Diabetic retinopathy is an eye disease caused by diabetes mellitus. It affects the retina, the part of the eye that lets us see. Diabetes hurts the retina’s tiny blood vessels and can cause swelling and leaking of fluid into the eye. Extra retinal blood vessels can grow, which damages eyesight. Diabetic retinopathy is the leading cause of blindness in people 20 to 70 years old. All people with diabetes—type 1 or 2—are at risk. Almost half of Americans with diabetes have some stage of diabetic retinopathy. There are four stages of diabetic retinopathy. The first is early mild nonproliferative retinopathy, with small balloon-like swollen areas in tiny retinal blood vessels. Then moderate nonproliferative retinopathy occurs, with blocked blood vessels.
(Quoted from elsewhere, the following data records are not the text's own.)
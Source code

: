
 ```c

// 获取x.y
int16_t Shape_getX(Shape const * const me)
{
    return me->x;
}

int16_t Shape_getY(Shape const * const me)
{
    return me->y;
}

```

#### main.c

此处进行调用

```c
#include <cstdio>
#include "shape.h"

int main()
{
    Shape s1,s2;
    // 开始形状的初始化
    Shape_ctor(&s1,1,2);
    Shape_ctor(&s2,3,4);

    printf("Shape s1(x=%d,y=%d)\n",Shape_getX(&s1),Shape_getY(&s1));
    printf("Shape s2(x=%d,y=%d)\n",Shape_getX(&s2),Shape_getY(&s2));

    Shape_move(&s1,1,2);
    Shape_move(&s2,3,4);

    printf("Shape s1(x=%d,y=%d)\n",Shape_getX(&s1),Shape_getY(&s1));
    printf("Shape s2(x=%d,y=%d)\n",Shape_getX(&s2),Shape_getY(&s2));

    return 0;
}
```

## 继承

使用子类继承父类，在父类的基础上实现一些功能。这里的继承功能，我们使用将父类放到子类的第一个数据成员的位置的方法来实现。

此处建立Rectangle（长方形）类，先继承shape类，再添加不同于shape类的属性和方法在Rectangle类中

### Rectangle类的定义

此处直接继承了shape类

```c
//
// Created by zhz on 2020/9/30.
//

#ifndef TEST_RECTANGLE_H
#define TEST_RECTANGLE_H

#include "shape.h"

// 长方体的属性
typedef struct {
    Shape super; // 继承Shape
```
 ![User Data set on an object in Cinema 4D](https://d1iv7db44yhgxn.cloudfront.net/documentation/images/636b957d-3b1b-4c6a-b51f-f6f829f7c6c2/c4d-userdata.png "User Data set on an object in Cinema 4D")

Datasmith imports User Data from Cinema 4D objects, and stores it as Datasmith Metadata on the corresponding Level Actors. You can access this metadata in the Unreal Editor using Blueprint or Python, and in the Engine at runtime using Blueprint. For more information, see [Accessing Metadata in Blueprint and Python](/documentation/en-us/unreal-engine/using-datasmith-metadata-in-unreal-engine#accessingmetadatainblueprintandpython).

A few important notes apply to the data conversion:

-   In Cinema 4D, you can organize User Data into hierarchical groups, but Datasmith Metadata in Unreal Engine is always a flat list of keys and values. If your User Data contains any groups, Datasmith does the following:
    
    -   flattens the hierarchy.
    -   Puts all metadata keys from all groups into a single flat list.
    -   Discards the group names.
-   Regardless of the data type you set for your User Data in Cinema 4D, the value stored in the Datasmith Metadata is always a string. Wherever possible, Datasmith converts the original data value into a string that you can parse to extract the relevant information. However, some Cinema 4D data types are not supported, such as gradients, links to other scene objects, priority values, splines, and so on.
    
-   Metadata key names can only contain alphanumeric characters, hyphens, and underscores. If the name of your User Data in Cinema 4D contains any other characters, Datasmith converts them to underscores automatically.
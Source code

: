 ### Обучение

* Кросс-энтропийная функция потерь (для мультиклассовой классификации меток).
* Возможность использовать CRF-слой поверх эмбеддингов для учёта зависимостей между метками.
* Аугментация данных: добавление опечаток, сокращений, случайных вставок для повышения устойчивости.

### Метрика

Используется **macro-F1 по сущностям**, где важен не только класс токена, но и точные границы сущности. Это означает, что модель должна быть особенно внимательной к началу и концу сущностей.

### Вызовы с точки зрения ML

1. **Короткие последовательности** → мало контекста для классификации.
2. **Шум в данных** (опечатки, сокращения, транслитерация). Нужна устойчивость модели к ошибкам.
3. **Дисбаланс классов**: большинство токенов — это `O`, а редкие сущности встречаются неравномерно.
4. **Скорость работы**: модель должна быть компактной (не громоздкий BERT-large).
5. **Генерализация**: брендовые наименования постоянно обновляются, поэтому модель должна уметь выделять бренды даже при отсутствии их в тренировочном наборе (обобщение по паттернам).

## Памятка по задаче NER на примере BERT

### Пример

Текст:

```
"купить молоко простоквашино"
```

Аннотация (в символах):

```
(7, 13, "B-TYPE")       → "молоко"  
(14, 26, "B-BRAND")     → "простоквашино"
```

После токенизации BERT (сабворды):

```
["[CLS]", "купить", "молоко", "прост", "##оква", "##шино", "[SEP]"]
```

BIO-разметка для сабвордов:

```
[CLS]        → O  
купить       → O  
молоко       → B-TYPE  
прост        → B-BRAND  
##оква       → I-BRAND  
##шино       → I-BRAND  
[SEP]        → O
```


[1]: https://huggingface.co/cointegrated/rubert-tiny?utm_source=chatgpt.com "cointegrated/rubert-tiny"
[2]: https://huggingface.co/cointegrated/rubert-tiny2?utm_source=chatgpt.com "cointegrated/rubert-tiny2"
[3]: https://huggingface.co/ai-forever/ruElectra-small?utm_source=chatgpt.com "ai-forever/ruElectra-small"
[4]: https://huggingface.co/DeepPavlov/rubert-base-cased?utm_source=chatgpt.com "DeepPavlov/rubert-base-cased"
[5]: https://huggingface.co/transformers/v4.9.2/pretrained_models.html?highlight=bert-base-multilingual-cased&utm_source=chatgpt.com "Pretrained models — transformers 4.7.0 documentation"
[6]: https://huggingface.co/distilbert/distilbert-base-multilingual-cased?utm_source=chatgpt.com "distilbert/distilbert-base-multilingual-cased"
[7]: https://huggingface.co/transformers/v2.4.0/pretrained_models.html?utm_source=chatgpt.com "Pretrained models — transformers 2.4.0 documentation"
Severe nonproliferative retinopathy follows (more blood vessels are blocked, and new vessels grow). In the advanced stage (proliferative retinopathy), new abnormal, fragile blood vessels grow along the retina and watery soft gel (vitreous gel) inside the eye.
Damaged blood vessels can cause vision loss when fragile, abnormal blood vessels grow and leak blood into the center of the eye. This advanced stage is called proliferative retinopathy. Also, fluid can leak into the center of the macula of the eye, where sharp, straight-ahead vision occurs. The macula swells (macular edema) and vision becomes blurry.
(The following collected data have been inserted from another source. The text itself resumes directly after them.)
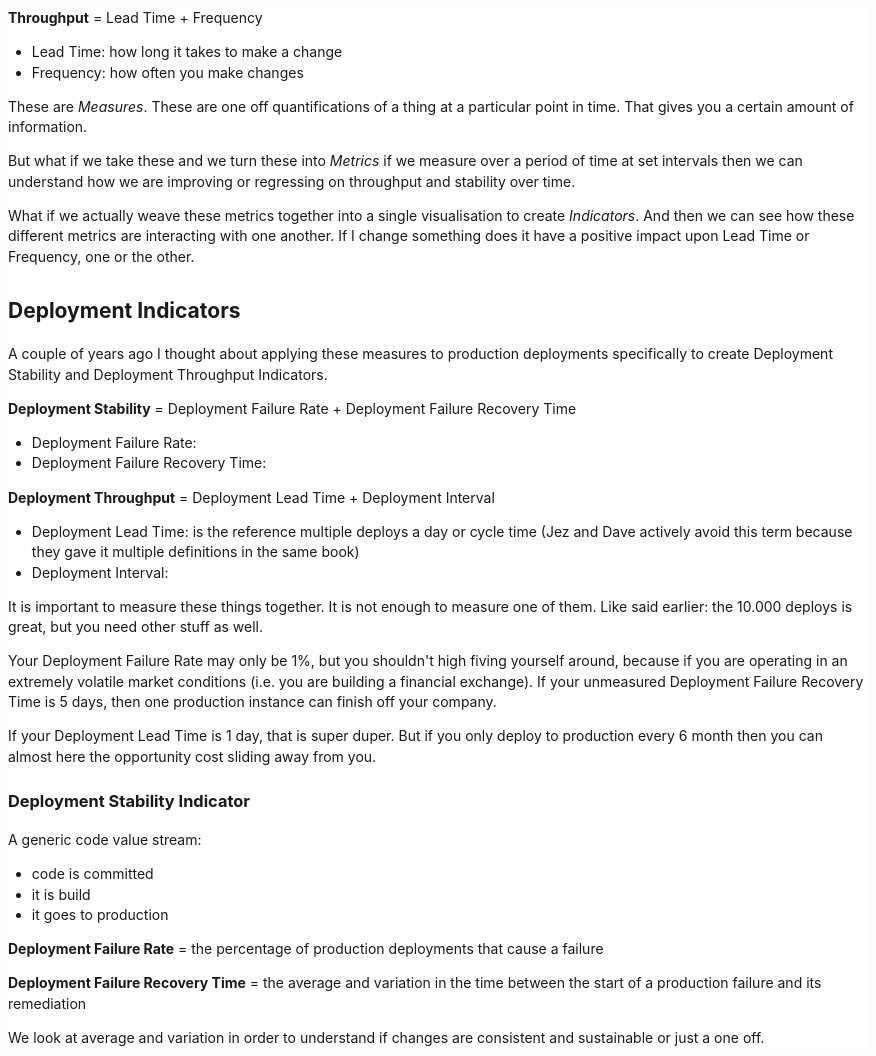 **Throughput** = Lead Time + Frequency

- Lead Time: how long it takes to make a change
- Frequency: how often you make changes

These are *Measures*. These are one off quantifications of a thing at a particular point in time. That gives you a certain amount of information.

But what if we take these and we turn these into *Metrics* if we measure over a period of time at set intervals then we can understand how we are improving or regressing on throughput and stability over time.

What if we actually weave these metrics together into a single visualisation to create *Indicators*. And then we can see how these different metrics are interacting with one another. If I change something does it have a positive impact upon Lead Time or Frequency, one or the other.

## Deployment Indicators

A couple of years ago I thought about applying these measures to production deployments specifically to create Deployment Stability and Deployment Throughput Indicators.

**Deployment Stability** = Deployment Failure Rate + Deployment Failure Recovery Time

- Deployment Failure Rate:
- Deployment Failure Recovery Time:

**Deployment Throughput** = Deployment Lead Time + Deployment Interval

- Deployment Lead Time: is the reference multiple deploys a day or cycle time (Jez and Dave actively avoid this term because they gave it multiple definitions in the same book)
- Deployment Interval:

It is important to measure these things together. It is not enough to measure one of them. Like said earlier: the 10.000 deploys is great, but you need other stuff as well.

Your Deployment Failure Rate may only be 1%, but you shouldn't high fiving yourself around, because if you are operating in an extremely volatile market conditions (i.e. you are building a financial exchange). If your unmeasured Deployment Failure Recovery Time is 5 days, then one production instance can finish off your company.

If your Deployment Lead Time is 1 day, that is super duper. But if you only deploy to production every 6 month then you can almost here the opportunity cost sliding away from you.

### Deployment Stability Indicator

A generic code value stream:

- code is committed
- it is build
- it goes to production

**Deployment Failure Rate** = the percentage of production deployments that cause a failure

**Deployment Failure Recovery Time** = the average and variation in the time between the start of a production failure and its remediation

We look at average and variation in order to understand if changes are consistent and sustainable or just a one off.
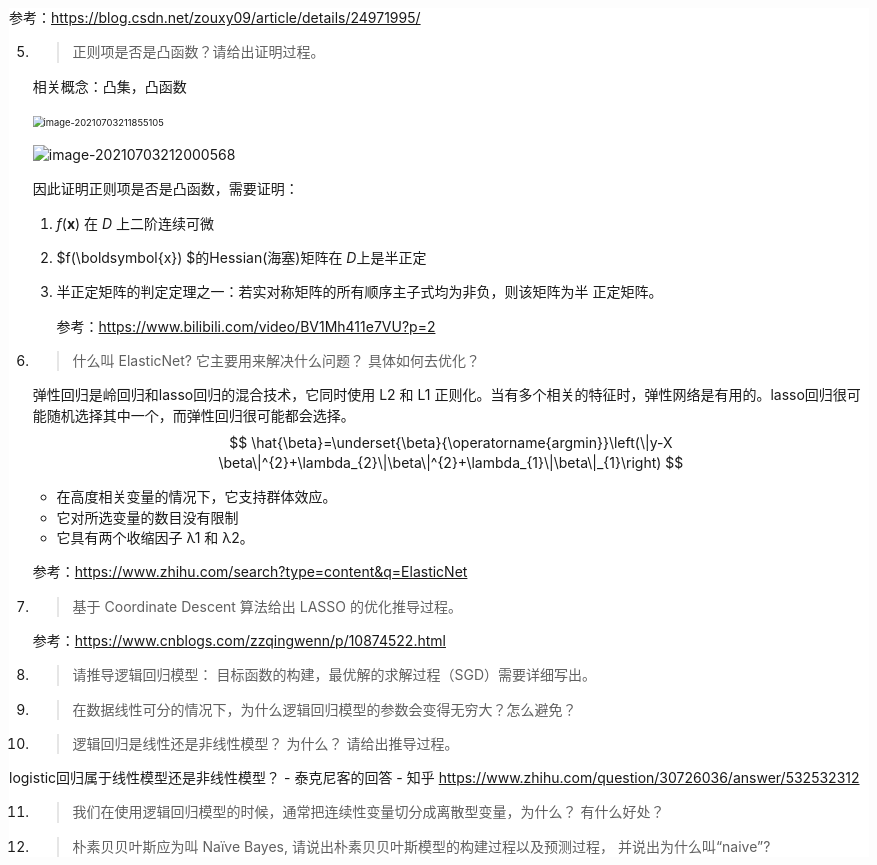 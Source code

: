    参考：https://blog.csdn.net/zouxy09/article/details/24971995/

   

5. > 正则项是否是凸函数？请给出证明过程。

   相关概念：凸集，凸函数

   <img src="img/机器学习基础面试题/image-20210703211855105.png" alt="image-20210703211855105" style="zoom: 67%;" />

   ![image-20210703212000568](img/机器学习基础面试题/image-20210703212000568.png)

   因此证明正则项是否是凸函数，需要证明：

   1. $f(\boldsymbol{x})$  在 $D$ 上二阶连续可微

   2. $f(\boldsymbol{x}) $的Hessian(海塞)矩阵在 $D$上是半正定 

   3. 半正定矩阵的判定定理之一：若实对称矩阵的所有顺序主子式均为非负，则该矩阵为半 正定矩阵。

      参考：https://www.bilibili.com/video/BV1Mh411e7VU?p=2
      
      

6. > 什么叫 ElasticNet? 它主要⽤来解决什么问题？ 具体如何去优化？

   弹性回归是岭回归和lasso回归的混合技术，它同时使用 L2 和 L1 正则化。当有多个相关的特征时，弹性网络是有用的。lasso回归很可能随机选择其中一个，而弹性回归很可能都会选择。
   $$
   \hat{\beta}=\underset{\beta}{\operatorname{argmin}}\left(\|y-X \beta\|^{2}+\lambda_{2}\|\beta\|^{2}+\lambda_{1}\|\beta\|_{1}\right)
   $$

   - 在高度相关变量的情况下，它支持群体效应。
   - 它对所选变量的数目没有限制
   - 它具有两个收缩因子 λ1 和 λ2。

   参考：https://www.zhihu.com/search?type=content&q=ElasticNet

   

7. > 基于 Coordinate Descent 算法给出 LASSO 的优化推导过程。

   参考：https://www.cnblogs.com/zzqingwenn/p/10874522.html

   

8. > 请推导逻辑回归模型： ⽬标函数的构建，最优解的求解过程（SGD）需要详细写出。

   

9. > 在数据线性可分的情况下，为什么逻辑回归模型的参数会变得⽆穷⼤？怎么避免？

   

10. > 逻辑回归是线性还是⾮线性模型？ 为什么？ 请给出推导过程。

   logistic回归属于线性模型还是非线性模型？ - 泰克尼客的回答 - 知乎 https://www.zhihu.com/question/30726036/answer/532532312



11. > 我们在使⽤逻辑回归模型的时候，通常把连续性变量切分成离散型变量，为什么？ 有什么好处？

    

12. > 朴素⻉贝叶斯应为叫 Naïve Bayes, 请说出朴素⻉贝叶斯模型的构建过程以及预测过程， 并说出为什么叫“naive”?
Symptoms include seeing a few specks of blood or floating spots. Bleeding (hemorrhages) in the vitreous can occur, without pain, and lead to blurred vision or blindness. Diabetic retinopathy often has no warning signs.
The health care provider makes a diagnosis by doing an examination to look for leaking blood vessels, retinal swelling, damaged nerve tissue, and pale fatty deposits on the retina. The health care provider may order fluoresce in angiography (using a special dye to see leaking vessels).
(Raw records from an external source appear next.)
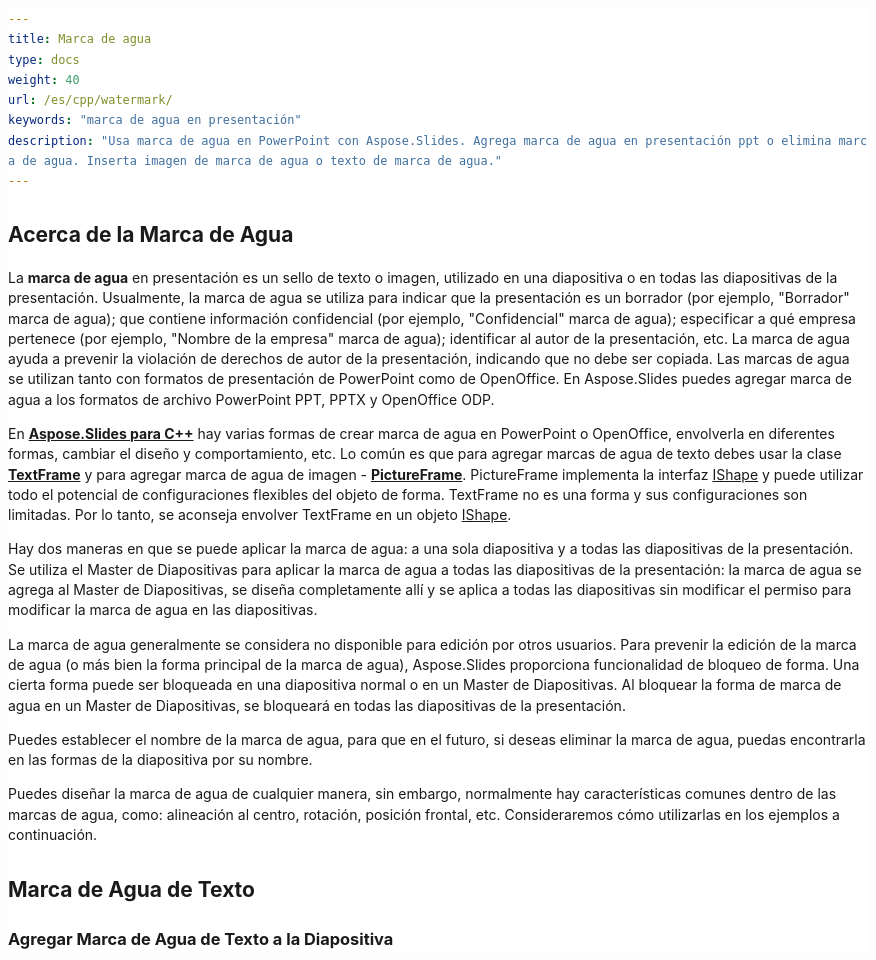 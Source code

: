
 ```yaml
---
title: Marca de agua
type: docs
weight: 40
url: /es/cpp/watermark/
keywords: "marca de agua en presentación"
description: "Usa marca de agua en PowerPoint con Aspose.Slides. Agrega marca de agua en presentación ppt o elimina marca de agua. Inserta imagen de marca de agua o texto de marca de agua."
---
```



## **Acerca de la Marca de Agua**
La **marca de agua** en presentación es un sello de texto o imagen, utilizado en una diapositiva o en todas las diapositivas de la presentación. Usualmente, la marca de agua se utiliza para indicar que la presentación es un borrador (por ejemplo, "Borrador" marca de agua); que contiene información confidencial (por ejemplo, "Confidencial" marca de agua); especificar a qué empresa pertenece (por ejemplo, "Nombre de la empresa" marca de agua); identificar al autor de la presentación, etc. La marca de agua ayuda a prevenir la violación de derechos de autor de la presentación, indicando que no debe ser copiada. Las marcas de agua se utilizan tanto con formatos de presentación de PowerPoint como de OpenOffice. En Aspose.Slides puedes agregar marca de agua a los formatos de archivo PowerPoint PPT, PPTX y OpenOffice ODP.

En [**Aspose.Slides para C++**](https://products.aspose.com/slides/cpp/) hay varias formas de crear marca de agua en PowerPoint o OpenOffice, envolverla en diferentes formas, cambiar el diseño y comportamiento, etc. Lo común es que para agregar marcas de agua de texto debes usar la clase [**TextFrame**](https://reference.aspose.com/slides/cpp/class/aspose.slides.text_frame) y para agregar marca de agua de imagen - [**PictureFrame**](https://reference.aspose.com/slides/cpp/class/aspose.slides.picture_frame). PictureFrame implementa la interfaz [IShape](https://reference.aspose.com/slides/cpp/class/aspose.slides.i_shape) y puede utilizar todo el potencial de configuraciones flexibles del objeto de forma. TextFrame no es una forma y sus configuraciones son limitadas. Por lo tanto, se aconseja envolver TextFrame en un objeto [IShape](https://reference.aspose.com/slides/cpp/class/aspose.slides.i_shape).

Hay dos maneras en que se puede aplicar la marca de agua: a una sola diapositiva y a todas las diapositivas de la presentación. Se utiliza el Master de Diapositivas para aplicar la marca de agua a todas las diapositivas de la presentación: la marca de agua se agrega al Master de Diapositivas, se diseña completamente allí y se aplica a todas las diapositivas sin modificar el permiso para modificar la marca de agua en las diapositivas.

La marca de agua generalmente se considera no disponible para edición por otros usuarios. Para prevenir la edición de la marca de agua (o más bien la forma principal de la marca de agua), Aspose.Slides proporciona funcionalidad de bloqueo de forma. Una cierta forma puede ser bloqueada en una diapositiva normal o en un Master de Diapositivas. Al bloquear la forma de marca de agua en un Master de Diapositivas, se bloqueará en todas las diapositivas de la presentación.

Puedes establecer el nombre de la marca de agua, para que en el futuro, si deseas eliminar la marca de agua, puedas encontrarla en las formas de la diapositiva por su nombre.

Puedes diseñar la marca de agua de cualquier manera, sin embargo, normalmente hay características comunes dentro de las marcas de agua, como: alineación al centro, rotación, posición frontal, etc. Consideraremos cómo utilizarlas en los ejemplos a continuación.
## **Marca de Agua de Texto**
### **Agregar Marca de Agua de Texto a la Diapositiva**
For early disease, no treatment may be needed.
Two treatments can help people with advanced disease: laser surgery and vitrectomy (another operation). In the first procedure, which is painless, a laser beam is used to destroy abnormal blood vessels. Focal laser surgery is used for macular edema; a small laser burns slow leakage from vessels. A similar scatter laser treatment helps shrink abnormal blood vessels in proliferative retinopathy. In vitrectomy, blood that leaked from vessels is removed.
Control of blood sugar (glucose) levels and other risk factors (blood pressure and cholesterol) is important to prevent worsening disease.